Aim of the task: Would you please return the lines of the entries below starting at the line that has "- [justjavac /" and ending at the line that has "apps with React.", both included, exactly as they are?

=== Records for the task ===

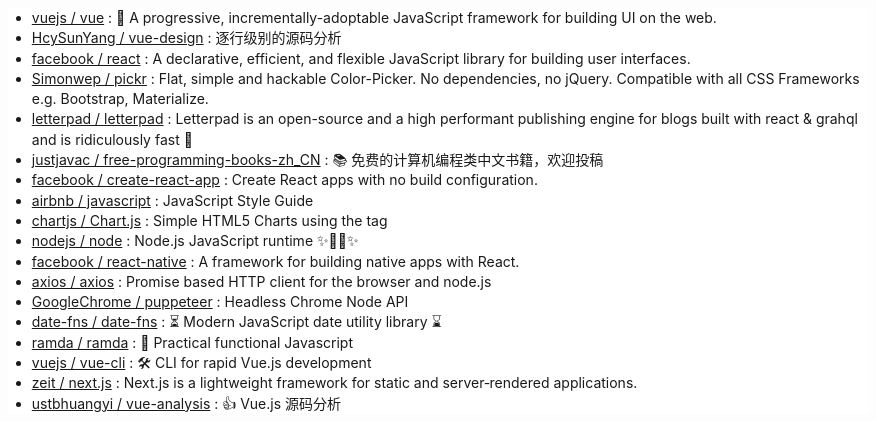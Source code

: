 - [vuejs / vue](https://github.com/vuejs/vue) : 🖖 A progressive, incrementally-adoptable JavaScript framework for building UI on the web.
- [HcySunYang / vue-design](https://github.com/HcySunYang/vue-design) : 逐行级别的源码分析
- [facebook / react](https://github.com/facebook/react) : A declarative, efficient, and flexible JavaScript library for building user interfaces.
- [Simonwep / pickr](https://github.com/Simonwep/pickr) : Flat, simple and hackable Color-Picker. No dependencies, no jQuery. Compatible with all CSS Frameworks e.g. Bootstrap, Materialize.
- [letterpad / letterpad](https://github.com/letterpad/letterpad) : Letterpad is an open-source and a high performant publishing engine for blogs built with react & grahql and is ridiculously fast 🚀
- [justjavac / free-programming-books-zh_CN](https://github.com/justjavac/free-programming-books-zh_CN) : 📚 免费的计算机编程类中文书籍，欢迎投稿
- [facebook / create-react-app](https://github.com/facebook/create-react-app) : Create React apps with no build configuration.
- [airbnb / javascript](https://github.com/airbnb/javascript) : JavaScript Style Guide
- [chartjs / Chart.js](https://github.com/chartjs/Chart.js) : Simple HTML5 Charts using the <canvas> tag
- [nodejs / node](https://github.com/nodejs/node) : Node.js JavaScript runtime ✨🐢🚀✨
- [facebook / react-native](https://github.com/facebook/react-native) : A framework for building native apps with React.
- [axios / axios](https://github.com/axios/axios) : Promise based HTTP client for the browser and node.js
- [GoogleChrome / puppeteer](https://github.com/GoogleChrome/puppeteer) : Headless Chrome Node API
- [date-fns / date-fns](https://github.com/date-fns/date-fns) : ⏳ Modern JavaScript date utility library ⌛️
- [ramda / ramda](https://github.com/ramda/ramda) : 🐏 Practical functional Javascript
- [vuejs / vue-cli](https://github.com/vuejs/vue-cli) : 🛠️ CLI for rapid Vue.js development
- [zeit / next.js](https://github.com/zeit/next.js) : Next.js is a lightweight framework for static and server‑rendered applications.
- [ustbhuangyi / vue-analysis](https://github.com/ustbhuangyi/vue-analysis) : 👍 Vue.js 源码分析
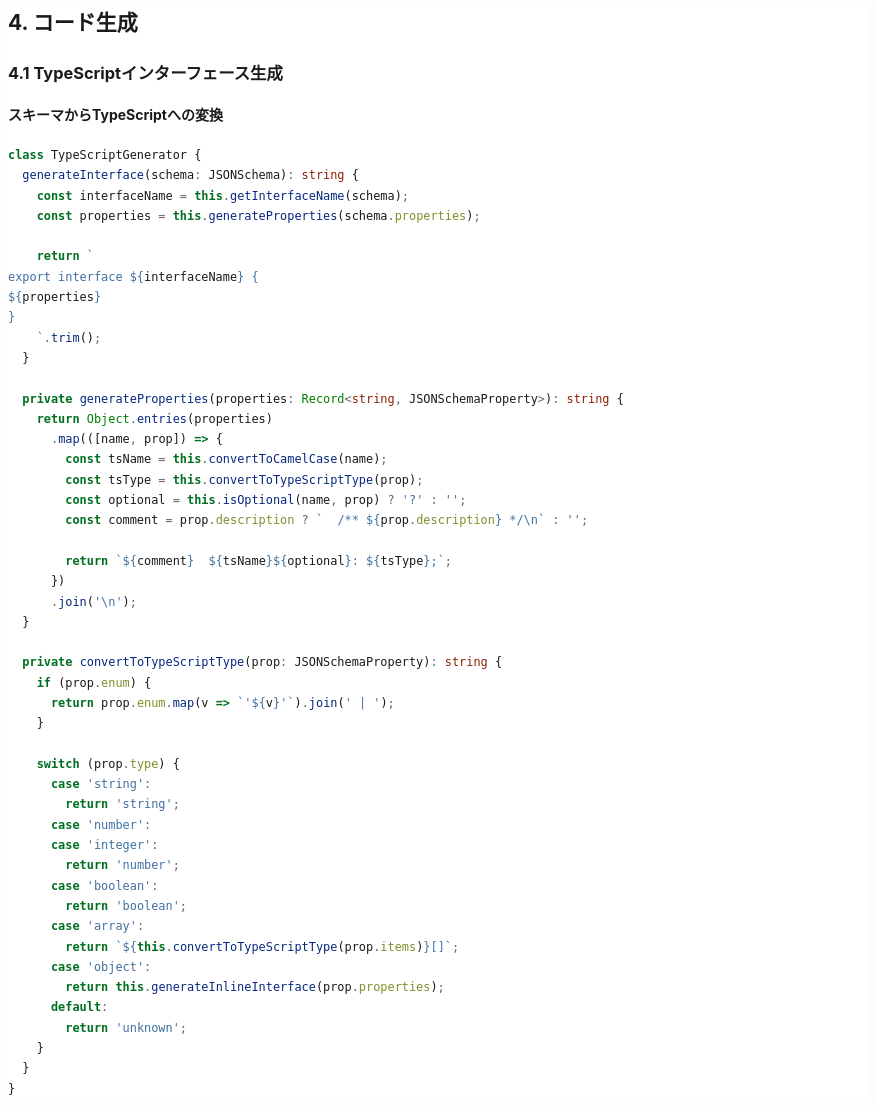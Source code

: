 
## 4. コード生成

### 4.1 **TypeScriptインターフェース生成**

#### **スキーマからTypeScriptへの変換**
```typescript
class TypeScriptGenerator {
  generateInterface(schema: JSONSchema): string {
    const interfaceName = this.getInterfaceName(schema);
    const properties = this.generateProperties(schema.properties);

    return `
export interface ${interfaceName} {
${properties}
}
    `.trim();
  }

  private generateProperties(properties: Record<string, JSONSchemaProperty>): string {
    return Object.entries(properties)
      .map(([name, prop]) => {
        const tsName = this.convertToCamelCase(name);
        const tsType = this.convertToTypeScriptType(prop);
        const optional = this.isOptional(name, prop) ? '?' : '';
        const comment = prop.description ? `  /** ${prop.description} */\n` : '';

        return `${comment}  ${tsName}${optional}: ${tsType};`;
      })
      .join('\n');
  }

  private convertToTypeScriptType(prop: JSONSchemaProperty): string {
    if (prop.enum) {
      return prop.enum.map(v => `'${v}'`).join(' | ');
    }

    switch (prop.type) {
      case 'string':
        return 'string';
      case 'number':
      case 'integer':
        return 'number';
      case 'boolean':
        return 'boolean';
      case 'array':
        return `${this.convertToTypeScriptType(prop.items)}[]`;
      case 'object':
        return this.generateInlineInterface(prop.properties);
      default:
        return 'unknown';
    }
  }
}
```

===

Answer box:
- [justjavac / free-programming-books-zh_CN](https://github.com/justjavac/free-programming-books-zh_CN) : 📚 免费的计算机编程类中文书籍，欢迎投稿
- [facebook / create-react-app](https://github.com/facebook/create-react-app) : Create React apps with no build configuration.
- [airbnb / javascript](https://github.com/airbnb/javascript) : JavaScript Style Guide
- [chartjs / Chart.js](https://github.com/chartjs/Chart.js) : Simple HTML5 Charts using the <canvas> tag
- [nodejs / node](https://github.com/nodejs/node) : Node.js JavaScript runtime ✨🐢🚀✨
- [facebook / react-native](https://github.com/facebook/react-native) : A framework for building native apps with React.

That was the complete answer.